The 13th century Norman castle is 170 m west of the village. Carew Cross is at the roadside in the village, and is an important example of an 11th-century memorial Celtic cross, commemorating King Maredudd ab Edwin of Deheubarth (died 1035). The cross, 4 m tall, is made from the local limestone. Similar to the Nevern cross, it consists of two parts, connected with a tenon joint. It is possibly inscribed, on the west face:
MARGIT
EUT.RE
X.ETG.FILIUS

The parish church of St Mary is a Grade I listed building, dating from the 14th century. In the churchyard is the Old Mortuary Chapel, also Grade I listed.

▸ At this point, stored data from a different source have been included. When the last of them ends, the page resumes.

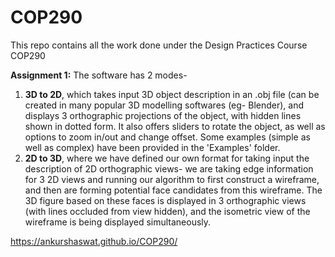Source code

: # COP290
This repo contains all the work done under the Design Practices Course COP290


**Assignment 1:**
The software has 2 modes- 
1) **3D to 2D**, which takes input 3D object description in an .obj file (can be created in many popular 3D modelling softwares (eg- Blender), and displays 3 orthographic projections of the object, with hidden lines shown in dotted form. It also offers sliders to rotate the object, as well as options to zoom in/out and change offset. Some examples (simple as well as complex) have been provided in the 'Examples' folder.
2) **2D to 3D**, where we have defined our own format for taking input the description of 2D orthographic views- we are taking edge information for 3 2D views and running our algorithm to first construct a wireframe, and then are forming potential face candidates from this wireframe. The 3D figure based on these faces is displayed in 3 orthographic views (with lines occluded from view hidden), and the isometric view of the wireframe is being displayed simultaneously.

https://ankurshaswat.github.io/COP290/
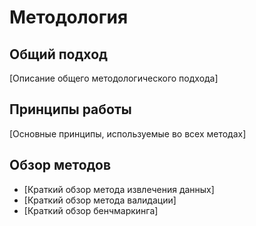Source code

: # Методология

## Общий подход
[Описание общего методологического подхода]

## Принципы работы
[Основные принципы, используемые во всех методах]

## Обзор методов
- [Краткий обзор метода извлечения данных]
- [Краткий обзор метода валидации]
- [Краткий обзор бенчмаркинга]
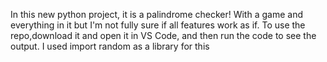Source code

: In this new python project, it is a palindrome checker! With a game and everything in it but I'm not fully sure if all features work as if. To use the repo,download it and open it in VS Code, and then run the code to see the output. I used import random as a library for this 
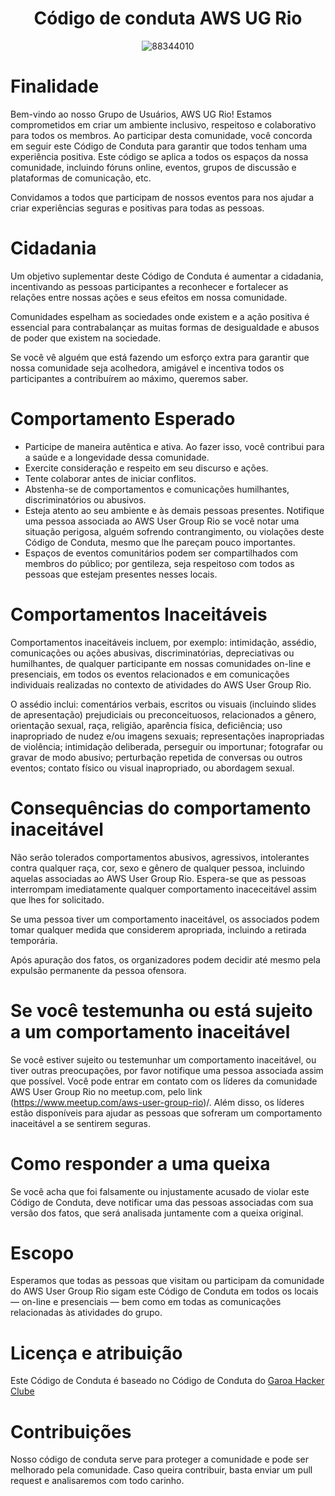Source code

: <h1 align="center"> Código de conduta AWS UG Rio </h1>
<div align="center"> 
  
![88344010](https://media.licdn.com/dms/image/v2/D4D0BAQHULKdmpZm9fw/company-logo_200_200/company-logo_200_200/0/1721072888960/awsugrio_logo?e=1734566400&v=beta&t=_d3IdeX6kHIFsep0HAveCzhA2w-IIUC3Z960E2pZraA)


</div>

# Finalidade

Bem-vindo ao nosso Grupo de Usuários, AWS UG Rio! Estamos comprometidos em criar um ambiente inclusivo, respeitoso e colaborativo para todos os membros. Ao participar desta comunidade, você concorda em seguir este Código de Conduta para garantir que todos tenham uma experiência positiva. Este código se aplica a todos os espaços da nossa comunidade, incluindo fóruns online, eventos, grupos de discussão e plataformas de comunicação, etc.

Convidamos a todos que participam de nossos eventos para nos ajudar a criar experiências seguras e positivas para todas as pessoas. 

# Cidadania

Um objetivo suplementar deste Código de Conduta é aumentar a cidadania, incentivando as pessoas participantes a reconhecer e fortalecer as relações entre nossas ações e seus efeitos em nossa comunidade.

Comunidades espelham as sociedades onde existem e a ação positiva é essencial para contrabalançar as muitas formas de desigualdade e abusos de poder que existem na sociedade.

Se você vê alguém que está fazendo um esforço extra para garantir que nossa comunidade seja acolhedora, amigável e incentiva todos os participantes a contribuírem ao máximo, queremos saber. 

# Comportamento Esperado

- Participe de maneira autêntica e ativa. Ao fazer isso, você contribui para a saúde e a longevidade dessa comunidade.
- Exercite consideração e respeito em seu discurso e ações.
- Tente colaborar antes de iniciar conflitos.
- Abstenha-se de comportamentos e comunicações humilhantes, discriminatórios ou abusivos.
- Esteja atento ao seu ambiente e às demais pessoas presentes. Notifique uma pessoa associada ao AWS User Group Rio se você notar uma situação perigosa, alguém sofrendo contrangimento, ou violações deste Código de Conduta, mesmo que lhe pareçam pouco importantes.
- Espaços de eventos comunitários podem ser compartilhados com membros do público; por gentileza, seja respeitoso com todos as pessoas que estejam presentes nesses locais.

# Comportamentos Inaceitáveis

Comportamentos inaceitáveis incluem, por exemplo: intimidação, assédio, comunicações ou ações abusivas, discriminatórias, depreciativas ou humilhantes, de qualquer participante em nossas comunidades on-line e presenciais, em todos os eventos relacionados e em comunicações individuais realizadas no contexto de atividades do AWS User Group Rio.

O assédio inclui: comentários verbais, escritos ou visuais (incluindo slides de apresentação) prejudiciais ou preconceituosos, relacionados a gênero, orientação sexual, raça, religião, aparência física, deficiência; uso inapropriado de nudez e/ou imagens sexuais; representações inapropriadas de violência; intimidação deliberada, perseguir ou importunar; fotografar ou gravar de modo abusivo; perturbação repetida de conversas ou outros eventos; contato físico ou visual inapropriado, ou abordagem sexual. 

# Consequências do comportamento inaceitável

Não serão tolerados comportamentos abusivos, agressivos, intolerantes contra qualquer raça, cor, sexo e gênero de qualquer pessoa, incluindo aquelas associadas ao AWS User Group Rio. Espera-se que as pessoas interrompam imediatamente qualquer comportamento inaceceitável assim que lhes for solicitado.

Se uma pessoa tiver um comportamento inaceitável, os associados podem tomar qualquer medida que considerem apropriada, incluindo a retirada temporária.

Após apuração dos fatos, os organizadores podem decidir até mesmo pela expulsão permanente da pessoa ofensora. 

# Se você testemunha ou está sujeito a um comportamento inaceitável

Se você estiver sujeito ou testemunhar um comportamento inaceitável, ou tiver outras preocupações, por favor notifique uma pessoa associada assim que possível. Você pode entrar em contato com os líderes da comunidade AWS User Group Rio no meetup.com, pelo link (https://www.meetup.com/aws-user-group-rio)/. Além disso, os líderes estão disponíveis para ajudar as pessoas que sofreram um comportamento inaceitável a se sentirem seguras. 

# Como responder a uma queixa

Se você acha que foi falsamente ou injustamente acusado de violar este Código de Conduta, deve notificar uma das pessoas associadas com sua versão dos fatos, que será analisada juntamente com a queixa original. 

# Escopo

Esperamos que todas as pessoas que visitam ou participam da comunidade do AWS User Group Rio sigam este Código de Conduta em todos os locais — on-line e presenciais — bem como em todas as comunicações relacionadas às atividades do grupo. 

# Licença e atribuição

Este Código de Conduta é baseado no Código de Conduta do [Garoa Hacker Clube](https://garoa.net.br/wiki/C%C3%B3digo_de_Conduta_Completo)

# Contribuições

Nosso código de conduta serve para proteger a comunidade e pode ser melhorado pela comunidade. Caso queira contribuir, basta enviar um pull request e analisaremos com todo carinho.
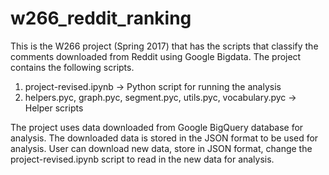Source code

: # w266_reddit_ranking

This is the W266 project (Spring 2017) that has the scripts that classify the comments downloaded from Reddit using Google Bigdata.
The project contains the following scripts.
1. project-revised.ipynb -> Python script for running the analysis
2. helpers.pyc, graph.pyc, segment.pyc, utils.pyc, vocabulary.pyc -> Helper scripts

The project uses data downloaded from Google BigQuery database for analysis.  The downloaded data is stored in the JSON format to be used for analysis.  User can download new data, store in JSON format, change the project-revised.ipynb script to read in the new data for analysis.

The French Mill is a rare example of a tidal flour mill on a dam across the Carew inlet. The present building dates from the 18th century, but the French Mill was mentioned in 1476. The mill has not functioned since the 1930s, but its equipment is all still in place. It has two large undershot water wheels, driving seven sets of mill stones.

Carew Methodist Church, also known as Carew Wesley, is a listed building with Grade II* status, according to Historic England. The building, originally a Wesleyan chapel, is located on Chapel Road in Carew.

A number of other structures in Carew are noted by Coflein, including cottages and the bridge.

==Sport==
In 2017, Carew Cricket Club controversially declared in their final match against local rivals Cresselly to win the Pembroke County Cricket Club championship. Carew were subsequently demoted to a lower division as PCCC decided that they had not broken the rules but had not played within the spirit of cricket.